EXERCISE DIRECTIONS:
Report every line in the listing below where the string "licensed" shows up.
━━━━━━━━━━━━━━━━
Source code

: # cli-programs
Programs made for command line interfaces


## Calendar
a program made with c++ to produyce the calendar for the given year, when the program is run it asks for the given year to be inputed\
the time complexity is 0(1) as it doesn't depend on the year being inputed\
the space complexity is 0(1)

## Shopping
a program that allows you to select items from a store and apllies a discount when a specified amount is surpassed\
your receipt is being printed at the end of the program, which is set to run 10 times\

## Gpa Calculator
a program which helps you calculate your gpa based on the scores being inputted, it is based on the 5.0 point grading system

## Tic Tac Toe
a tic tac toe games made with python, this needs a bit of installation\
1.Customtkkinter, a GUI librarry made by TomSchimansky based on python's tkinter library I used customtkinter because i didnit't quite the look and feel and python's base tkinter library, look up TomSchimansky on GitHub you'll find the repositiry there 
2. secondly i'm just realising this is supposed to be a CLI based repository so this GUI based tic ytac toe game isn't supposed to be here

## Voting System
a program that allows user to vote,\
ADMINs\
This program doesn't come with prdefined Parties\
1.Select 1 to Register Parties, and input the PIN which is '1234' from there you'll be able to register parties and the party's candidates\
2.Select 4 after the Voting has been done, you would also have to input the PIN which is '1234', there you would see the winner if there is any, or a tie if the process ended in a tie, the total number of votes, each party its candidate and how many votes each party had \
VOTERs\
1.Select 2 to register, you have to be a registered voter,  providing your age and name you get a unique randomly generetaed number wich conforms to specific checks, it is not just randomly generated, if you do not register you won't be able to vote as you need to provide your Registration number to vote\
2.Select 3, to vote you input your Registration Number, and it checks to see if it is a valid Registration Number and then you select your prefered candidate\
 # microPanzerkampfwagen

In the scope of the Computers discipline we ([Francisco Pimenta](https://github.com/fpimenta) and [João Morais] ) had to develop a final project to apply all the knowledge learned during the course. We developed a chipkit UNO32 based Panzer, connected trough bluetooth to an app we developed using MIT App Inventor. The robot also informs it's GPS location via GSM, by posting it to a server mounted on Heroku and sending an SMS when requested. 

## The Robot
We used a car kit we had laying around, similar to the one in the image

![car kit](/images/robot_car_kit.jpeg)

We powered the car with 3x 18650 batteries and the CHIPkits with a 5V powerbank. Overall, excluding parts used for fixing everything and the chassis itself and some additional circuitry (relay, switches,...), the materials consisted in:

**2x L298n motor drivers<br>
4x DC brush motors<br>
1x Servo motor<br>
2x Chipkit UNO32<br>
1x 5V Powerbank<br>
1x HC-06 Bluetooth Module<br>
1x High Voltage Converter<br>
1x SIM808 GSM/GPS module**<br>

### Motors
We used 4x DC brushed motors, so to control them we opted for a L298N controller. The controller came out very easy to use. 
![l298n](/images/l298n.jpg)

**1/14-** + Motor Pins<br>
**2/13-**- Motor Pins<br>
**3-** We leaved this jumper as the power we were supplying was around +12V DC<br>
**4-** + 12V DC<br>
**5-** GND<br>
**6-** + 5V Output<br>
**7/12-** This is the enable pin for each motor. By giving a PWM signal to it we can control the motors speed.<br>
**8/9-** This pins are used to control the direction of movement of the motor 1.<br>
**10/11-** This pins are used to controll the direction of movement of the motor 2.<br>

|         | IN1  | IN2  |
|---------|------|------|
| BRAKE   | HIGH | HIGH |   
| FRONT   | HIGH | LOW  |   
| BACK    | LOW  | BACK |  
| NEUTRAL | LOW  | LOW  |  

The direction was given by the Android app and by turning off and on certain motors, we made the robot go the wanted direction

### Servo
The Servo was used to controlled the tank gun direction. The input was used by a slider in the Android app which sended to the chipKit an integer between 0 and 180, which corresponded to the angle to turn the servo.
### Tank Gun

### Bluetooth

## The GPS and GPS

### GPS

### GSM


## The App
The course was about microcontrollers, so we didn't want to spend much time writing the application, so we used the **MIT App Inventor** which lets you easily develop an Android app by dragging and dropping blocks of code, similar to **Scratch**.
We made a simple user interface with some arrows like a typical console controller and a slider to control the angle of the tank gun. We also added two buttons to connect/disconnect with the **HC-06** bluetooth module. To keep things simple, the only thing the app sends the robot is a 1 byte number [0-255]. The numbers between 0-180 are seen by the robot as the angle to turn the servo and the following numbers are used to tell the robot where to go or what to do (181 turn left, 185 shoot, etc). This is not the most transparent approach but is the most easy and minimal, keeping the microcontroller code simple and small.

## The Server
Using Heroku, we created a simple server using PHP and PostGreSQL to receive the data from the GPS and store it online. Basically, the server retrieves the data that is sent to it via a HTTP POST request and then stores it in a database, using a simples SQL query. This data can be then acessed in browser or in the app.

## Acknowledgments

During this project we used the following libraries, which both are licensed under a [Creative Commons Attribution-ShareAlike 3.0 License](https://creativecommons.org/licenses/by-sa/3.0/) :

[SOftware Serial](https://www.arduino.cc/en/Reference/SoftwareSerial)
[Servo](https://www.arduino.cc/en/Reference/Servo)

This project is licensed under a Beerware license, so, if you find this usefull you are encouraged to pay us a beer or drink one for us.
━━━━━━━━━━━━━━━━
SOLVED PROBLEM:
During this project we used the following libraries, which both are licensed under a [Creative Commons Attribution-ShareAlike 3.0 License](https://creativecommons.org/licenses/by-sa/3.0/) :
This project is licensed under a Beerware license, so, if you find this usefull you are encouraged to pay us a beer or drink one for us.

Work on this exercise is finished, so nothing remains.